#### Task to complete
Scan the listing below for the word "mirrormedia" and copy every line where it occurs.

┌─ Provided data

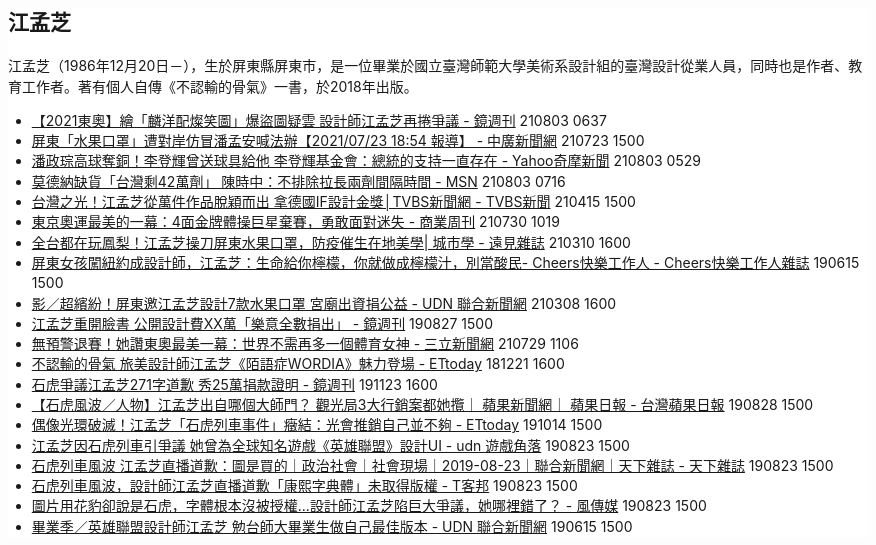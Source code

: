 ## 江孟芝

江孟芝（1986年12月20日－），生於屏東縣屏東市，是一位畢業於國立臺灣師範大學美術系設計組的臺灣設計從業人員，同時也是作者、教育工作者。著有個人自傳《不認輸的骨氣》一書，於2018年出版。
- [【2021東奧】繪「麟洋配燦笑圖」爆盜圖疑雲 設計師江孟芝再捲爭議 - 鏡週刊](https://www.mirrormedia.mg/story/20210803edi001/ "【2021東奧】繪「麟洋配燦笑圖」爆盜圖疑雲 設計師江孟芝再捲爭議 - 鏡週刊") 210803 0637
- [屏東「水果口罩」遭對岸仿冒潘孟安喊法辦【2021/07/23 18:54 報導】 - 中廣新聞網](https://www.bcc.com.tw/newsView.6743822 "屏東「水果口罩」遭對岸仿冒潘孟安喊法辦【2021/07/23 18:54 報導】 - 中廣新聞網") 210723 1500
- [潘政琮高球奪銅！李登輝曾送球具給他 李登輝基金會：總統的支持一直存在 - Yahoo奇摩新聞](https://tw.news.yahoo.com/%E6%BD%98%E6%94%BF%E7%90%AE%E9%AB%98%E7%90%83%E5%A5%AA%E9%8A%85-%E6%9D%8E%E7%99%BB%E8%BC%9D%E6%9B%BE%E9%80%81%E7%90%83%E5%85%B7%E7%B5%A6%E4%BB%96-%E6%9D%8E%E7%99%BB%E8%BC%9D%E5%9F%BA%E9%87%91%E6%9C%83-%E7%B8%BD%E7%B5%B1%E7%9A%84%E6%94%AF%E6%8C%81-%E7%9B%B4%E5%AD%98%E5%9C%A8-212500248.html "潘政琮高球奪銅！李登輝曾送球具給他 李登輝基金會：總統的支持一直存在 - Yahoo奇摩新聞") 210803 0529
- [莫德納缺貨「台灣剩42萬劑」 陳時中：不排除拉長兩劑間隔時間 - MSN](https://www.msn.com/zh-tw/news/living/%E8%8E%AB%E5%BE%B7%E7%B4%8D%E7%BC%BA%E8%B2%A8-%E5%8F%B0%E7%81%A3%E5%89%A942%E8%90%AC%E5%8A%91-%E9%99%B3%E6%99%82%E4%B8%AD-%E4%B8%8D%E6%8E%92%E9%99%A4%E6%8B%89%E9%95%B7%E5%85%A9%E5%8A%91%E9%96%93%E9%9A%94%E6%99%82%E9%96%93/ar-AAMRl0V "莫德納缺貨「台灣剩42萬劑」 陳時中：不排除拉長兩劑間隔時間 - MSN") 210803 0716
- [台灣之光！江孟芝從萬件作品脫穎而出 拿德國IF設計金獎│TVBS新聞網 - TVBS新聞](https://news.tvbs.com.tw/life/1493492 "台灣之光！江孟芝從萬件作品脫穎而出 拿德國IF設計金獎│TVBS新聞網 - TVBS新聞") 210415 1500
- [東京奧運最美的一幕：4面金牌體操巨星棄賽，勇敢面對迷失 - 商業周刊](https://www.businessweekly.com.tw/focus/blog/3007348 "東京奧運最美的一幕：4面金牌體操巨星棄賽，勇敢面對迷失 - 商業周刊") 210730 1019
- [全台都在玩鳳梨！江孟芝操刀屏東水果口罩，防疫催生在地美學| 城市學 - 遠見雜誌](https://city.gvm.com.tw/article/78323 "全台都在玩鳳梨！江孟芝操刀屏東水果口罩，防疫催生在地美學| 城市學 - 遠見雜誌") 210310 1600
- [屏東女孩闖紐約成設計師，江孟芝：生命給你檸檬，你就做成檸檬汁，別當酸民- Cheers快樂工作人 - Cheers快樂工作人雜誌](https://www.cheers.com.tw/article/article.action?id=5094784 "屏東女孩闖紐約成設計師，江孟芝：生命給你檸檬，你就做成檸檬汁，別當酸民- Cheers快樂工作人 - Cheers快樂工作人雜誌") 190615 1500
- [影／超繽紛！屏東邀江孟芝設計7款水果口罩 宮廟出資捐公益 - UDN 聯合新聞網](https://udn.com/news/story/7266/5302394 "影／超繽紛！屏東邀江孟芝設計7款水果口罩 宮廟出資捐公益 - UDN 聯合新聞網") 210308 1600
- [江孟芝重開臉書 公開設計費XX萬「樂意全數捐出」 - 鏡週刊](https://www.mirrormedia.mg/story/20190828edi004/ "江孟芝重開臉書 公開設計費XX萬「樂意全數捐出」 - 鏡週刊") 190827 1500
- [無預警退賽！她讚東奧最美一幕：世界不需再多一個體育女神 - 三立新聞網](https://www.setn.com/News.aspx?NewsID=974560 "無預警退賽！她讚東奧最美一幕：世界不需再多一個體育女神 - 三立新聞網") 210729 1106
- [不認輸的骨氣 旅美設計師江孟芝《陌語症WORDIA》魅力登場 - ETtoday](https://www.ettoday.net/news/20181221/1336950.htm "不認輸的骨氣 旅美設計師江孟芝《陌語症WORDIA》魅力登場 - ETtoday") 181221 1600
- [石虎爭議江孟芝271字道歉 秀25萬捐款證明 - 鏡週刊](https://www.mirrormedia.mg/story/20191124edi002/ "石虎爭議江孟芝271字道歉 秀25萬捐款證明 - 鏡週刊") 191123 1600
- [【石虎風波／人物】江孟芝出自哪個大師門？ 觀光局3大行銷案都她攬｜ 蘋果新聞網｜ 蘋果日報 - 台灣蘋果日報](https://tw.appledaily.com/life/20190828/DD426X42CMBMPSJVRWVCYJO3AQ/ "【石虎風波／人物】江孟芝出自哪個大師門？ 觀光局3大行銷案都她攬｜ 蘋果新聞網｜ 蘋果日報 - 台灣蘋果日報") 190828 1500
- [偶像光環破滅！江孟芝「石虎列車事件」癥結：光會推銷自己並不夠 - ETtoday](https://www.ettoday.net/dalemon/post/46480 "偶像光環破滅！江孟芝「石虎列車事件」癥結：光會推銷自己並不夠 - ETtoday") 191014 1500
- [江孟芝因石虎列車引爭議 她曾為全球知名遊戲《英雄聯盟》設計UI - udn 遊戲角落](https://game.udn.com/game/story/10454/4005396 "江孟芝因石虎列車引爭議 她曾為全球知名遊戲《英雄聯盟》設計UI - udn 遊戲角落") 190823 1500
- [石虎列車風波 江孟芝直播道歉：圖是買的｜政治社會｜社會現場｜2019-08-23｜聯合新聞網｜天下雜誌 - 天下雜誌](https://www.cw.com.tw/article/5096538 "石虎列車風波 江孟芝直播道歉：圖是買的｜政治社會｜社會現場｜2019-08-23｜聯合新聞網｜天下雜誌 - 天下雜誌") 190823 1500
- [石虎列車風波，設計師江孟芝直播道歉「康熙字典體」未取得版權 - T客邦](https://www.techbang.com/posts/72376-shihu-train-storm-designer-jiang-mengzhi-live-apology-kangxi-dictionary-body-did-not-obtain-copyright "石虎列車風波，設計師江孟芝直播道歉「康熙字典體」未取得版權 - T客邦") 190823 1500
- [圖片用花豹卻說是石虎，字體根本沒被授權...設計師江孟芝陷巨大爭議，她哪裡錯了？ - 風傳媒](https://www.storm.mg/article/1625160 "圖片用花豹卻說是石虎，字體根本沒被授權...設計師江孟芝陷巨大爭議，她哪裡錯了？ - 風傳媒") 190823 1500
- [畢業季／英雄聯盟設計師江孟芝 勉台師大畢業生做自己最佳版本 - UDN 聯合新聞網](https://udn.com/news/story/6928/3873686 "畢業季／英雄聯盟設計師江孟芝 勉台師大畢業生做自己最佳版本 - UDN 聯合新聞網") 190615 1500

└─

#### Solution to this exercise
- [【2021東奧】繪「麟洋配燦笑圖」爆盜圖疑雲 設計師江孟芝再捲爭議 - 鏡週刊](https://www.mirrormedia.mg/story/20210803edi001/ "【2021東奧】繪「麟洋配燦笑圖」爆盜圖疑雲 設計師江孟芝再捲爭議 - 鏡週刊") 210803 0637
- [江孟芝重開臉書 公開設計費XX萬「樂意全數捐出」 - 鏡週刊](https://www.mirrormedia.mg/story/20190828edi004/ "江孟芝重開臉書 公開設計費XX萬「樂意全數捐出」 - 鏡週刊") 190827 1500
- [石虎爭議江孟芝271字道歉 秀25萬捐款證明 - 鏡週刊](https://www.mirrormedia.mg/story/20191124edi002/ "石虎爭議江孟芝271字道歉 秀25萬捐款證明 - 鏡週刊") 191123 1600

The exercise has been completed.